- Problem to solve
What you give back should match the records word for word.

[Records drawn from a dataset]
───

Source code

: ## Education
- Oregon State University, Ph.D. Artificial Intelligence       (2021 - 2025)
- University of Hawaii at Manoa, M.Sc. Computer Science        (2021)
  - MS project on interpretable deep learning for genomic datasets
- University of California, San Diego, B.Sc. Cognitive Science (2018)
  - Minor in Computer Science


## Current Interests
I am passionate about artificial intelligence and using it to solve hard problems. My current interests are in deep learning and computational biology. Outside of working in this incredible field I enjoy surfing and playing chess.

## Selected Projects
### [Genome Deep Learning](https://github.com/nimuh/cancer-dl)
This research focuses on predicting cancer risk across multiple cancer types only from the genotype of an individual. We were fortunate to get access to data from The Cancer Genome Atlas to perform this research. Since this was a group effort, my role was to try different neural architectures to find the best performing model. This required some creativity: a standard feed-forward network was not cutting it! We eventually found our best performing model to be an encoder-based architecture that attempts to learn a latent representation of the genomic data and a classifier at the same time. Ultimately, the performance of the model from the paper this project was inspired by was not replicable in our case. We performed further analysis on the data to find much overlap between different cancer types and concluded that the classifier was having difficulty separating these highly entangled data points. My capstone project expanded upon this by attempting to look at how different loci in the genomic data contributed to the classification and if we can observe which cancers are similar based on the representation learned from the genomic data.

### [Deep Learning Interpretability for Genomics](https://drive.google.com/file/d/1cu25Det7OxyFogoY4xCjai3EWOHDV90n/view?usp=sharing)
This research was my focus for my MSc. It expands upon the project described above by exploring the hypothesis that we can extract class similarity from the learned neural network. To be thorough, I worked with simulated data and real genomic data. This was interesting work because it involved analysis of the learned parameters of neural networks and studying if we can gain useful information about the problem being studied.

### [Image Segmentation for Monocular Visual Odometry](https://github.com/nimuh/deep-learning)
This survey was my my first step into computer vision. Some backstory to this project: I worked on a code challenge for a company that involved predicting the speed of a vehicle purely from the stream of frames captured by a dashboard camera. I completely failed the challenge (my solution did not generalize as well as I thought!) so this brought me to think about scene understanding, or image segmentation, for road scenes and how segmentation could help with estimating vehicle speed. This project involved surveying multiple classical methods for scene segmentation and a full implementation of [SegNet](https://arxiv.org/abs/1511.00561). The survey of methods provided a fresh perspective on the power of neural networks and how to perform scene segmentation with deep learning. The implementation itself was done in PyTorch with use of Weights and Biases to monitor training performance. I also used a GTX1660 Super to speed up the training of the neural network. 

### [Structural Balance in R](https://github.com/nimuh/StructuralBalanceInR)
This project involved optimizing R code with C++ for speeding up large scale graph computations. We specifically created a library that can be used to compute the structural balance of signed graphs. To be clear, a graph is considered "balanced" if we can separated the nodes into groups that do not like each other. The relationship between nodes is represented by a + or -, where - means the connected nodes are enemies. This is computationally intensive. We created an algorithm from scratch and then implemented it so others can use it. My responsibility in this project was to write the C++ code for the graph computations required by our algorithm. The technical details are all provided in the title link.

───

- Result below
Source code

: ## Education
- Oregon State University, Ph.D. Artificial Intelligence       (2021 - 2025)
- University of Hawaii at Manoa, M.Sc. Computer Science        (2021)
  - MS project on interpretable deep learning for genomic datasets
- University of California, San Diego, B.Sc. Cognitive Science (2018)
  - Minor in Computer Science


## Current Interests
I am passionate about artificial intelligence and using it to solve hard problems. My current interests are in deep learning and computational biology. Outside of working in this incredible field I enjoy surfing and playing chess.

## Selected Projects
### [Genome Deep Learning](https://github.com/nimuh/cancer-dl)
This research focuses on predicting cancer risk across multiple cancer types only from the genotype of an individual. We were fortunate to get access to data from The Cancer Genome Atlas to perform this research. Since this was a group effort, my role was to try different neural architectures to find the best performing model. This required some creativity: a standard feed-forward network was not cutting it! We eventually found our best performing model to be an encoder-based architecture that attempts to learn a latent representation of the genomic data and a classifier at the same time. Ultimately, the performance of the model from the paper this project was inspired by was not replicable in our case. We performed further analysis on the data to find much overlap between different cancer types and concluded that the classifier was having difficulty separating these highly entangled data points. My capstone project expanded upon this by attempting to look at how different loci in the genomic data contributed to the classification and if we can observe which cancers are similar based on the representation learned from the genomic data.

### [Deep Learning Interpretability for Genomics](https://drive.google.com/file/d/1cu25Det7OxyFogoY4xCjai3EWOHDV90n/view?usp=sharing)
This research was my focus for my MSc. It expands upon the project described above by exploring the hypothesis that we can extract class similarity from the learned neural network. To be thorough, I worked with simulated data and real genomic data. This was interesting work because it involved analysis of the learned parameters of neural networks and studying if we can gain useful information about the problem being studied.

### [Image Segmentation for Monocular Visual Odometry](https://github.com/nimuh/deep-learning)
This survey was my my first step into computer vision. Some backstory to this project: I worked on a code challenge for a company that involved predicting the speed of a vehicle purely from the stream of frames captured by a dashboard camera. I completely failed the challenge (my solution did not generalize as well as I thought!) so this brought me to think about scene understanding, or image segmentation, for road scenes and how segmentation could help with estimating vehicle speed. This project involved surveying multiple classical methods for scene segmentation and a full implementation of [SegNet](https://arxiv.org/abs/1511.00561). The survey of methods provided a fresh perspective on the power of neural networks and how to perform scene segmentation with deep learning. The implementation itself was done in PyTorch with use of Weights and Biases to monitor training performance. I also used a GTX1660 Super to speed up the training of the neural network. 

### [Structural Balance in R](https://github.com/nimuh/StructuralBalanceInR)
This project involved optimizing R code with C++ for speeding up large scale graph computations. We specifically created a library that can be used to compute the structural balance of signed graphs. To be clear, a graph is considered "balanced" if we can separated the nodes into groups that do not like each other. The relationship between nodes is represented by a + or -, where - means the connected nodes are enemies. This is computationally intensive. We created an algorithm from scratch and then implemented it so others can use it. My responsibility in this project was to write the C++ code for the graph computations required by our algorithm. The technical details are all provided in the title link.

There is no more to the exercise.